Antimatter-catalyzed nuclear pulse propulsion


Antimatter-catalyzed nuclear pulse propulsion (also antiproton-catalyzed nuclear pulse propulsion) is a variation of nuclear pulse propulsion based upon the injection of antimatter into a mass of nuclear fuel to initiate a nuclear chain reaction for propulsion when the fuel does not normally have a critical mass.

Technically, the process is not a '"catalyzed'" reaction because anti-protons (antimatter) used to start the reaction are consumed; if they were present as a catalyst the particles would be unchanged by the process and used to initiate further reactions. Although antimatter particles may be produced by the reaction itself, they are not used to initiate or sustain chain reactions.[1][2]

Description edit

Typical nuclear pulse propulsion has the downside that the minimal size of the engine is defined by the minimal size of the nuclear bombs used to create thrust, which is a function of the amount of critical mass required to initiate the reaction.
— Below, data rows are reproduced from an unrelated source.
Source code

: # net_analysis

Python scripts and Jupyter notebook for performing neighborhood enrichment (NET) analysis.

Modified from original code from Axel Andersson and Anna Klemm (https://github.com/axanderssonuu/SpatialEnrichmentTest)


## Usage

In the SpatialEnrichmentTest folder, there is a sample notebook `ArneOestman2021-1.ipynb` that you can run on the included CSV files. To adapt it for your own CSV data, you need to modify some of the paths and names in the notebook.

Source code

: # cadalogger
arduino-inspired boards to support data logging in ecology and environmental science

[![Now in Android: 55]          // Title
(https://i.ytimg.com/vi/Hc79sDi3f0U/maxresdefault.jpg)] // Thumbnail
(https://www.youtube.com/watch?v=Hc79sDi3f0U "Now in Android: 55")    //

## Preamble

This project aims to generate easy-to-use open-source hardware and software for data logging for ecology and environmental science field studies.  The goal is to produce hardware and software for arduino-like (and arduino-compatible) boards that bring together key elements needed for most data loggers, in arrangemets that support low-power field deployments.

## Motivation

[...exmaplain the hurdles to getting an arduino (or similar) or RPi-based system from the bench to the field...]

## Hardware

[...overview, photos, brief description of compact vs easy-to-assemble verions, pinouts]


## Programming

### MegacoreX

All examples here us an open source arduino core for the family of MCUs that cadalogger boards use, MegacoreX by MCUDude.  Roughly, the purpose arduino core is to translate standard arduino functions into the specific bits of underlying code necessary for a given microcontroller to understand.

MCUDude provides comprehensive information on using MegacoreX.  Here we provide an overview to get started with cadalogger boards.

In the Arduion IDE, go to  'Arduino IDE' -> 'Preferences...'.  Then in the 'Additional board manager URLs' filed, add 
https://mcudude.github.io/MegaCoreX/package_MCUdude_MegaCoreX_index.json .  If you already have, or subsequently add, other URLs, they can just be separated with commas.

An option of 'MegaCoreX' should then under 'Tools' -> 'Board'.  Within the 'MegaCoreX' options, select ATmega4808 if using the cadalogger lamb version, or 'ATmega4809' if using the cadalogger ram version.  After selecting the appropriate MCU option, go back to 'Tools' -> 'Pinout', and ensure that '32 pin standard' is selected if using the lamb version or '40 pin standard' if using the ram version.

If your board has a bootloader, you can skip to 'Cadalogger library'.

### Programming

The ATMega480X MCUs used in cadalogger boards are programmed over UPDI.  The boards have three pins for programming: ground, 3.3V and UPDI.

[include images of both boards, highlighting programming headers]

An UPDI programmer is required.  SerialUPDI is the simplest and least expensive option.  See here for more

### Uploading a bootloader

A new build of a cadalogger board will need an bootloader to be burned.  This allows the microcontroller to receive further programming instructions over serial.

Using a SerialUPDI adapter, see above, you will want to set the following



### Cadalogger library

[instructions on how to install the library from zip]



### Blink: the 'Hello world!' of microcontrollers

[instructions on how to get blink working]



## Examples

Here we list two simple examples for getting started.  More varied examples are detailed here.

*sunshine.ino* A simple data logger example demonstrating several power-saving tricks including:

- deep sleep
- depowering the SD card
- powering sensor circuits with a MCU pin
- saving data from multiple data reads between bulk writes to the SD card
A conventional thermonuclear bomb design consists of two parts: the primary, which is almost always based on plutonium, and a secondary using fusion fuel, which is normally deuterium in the form of lithium deuteride, and tritium (which is created during the reaction as lithium is transmuted to tritium). There is a minimal size for the primary (about 10 kilograms for plutonium-239) to achieve critical mass. More powerful devices scale up in size primarily through the addition of fusion fuel for the secondary. Of the two, the fusion fuel is much less expensive and gives off far fewer radioactive products, so from a cost and efficiency standpoint, larger bombs are much more efficient. However, using such large bombs for spacecraft propulsion demands much larger structures able to handle the stress. There is a tradeoff between the two demands.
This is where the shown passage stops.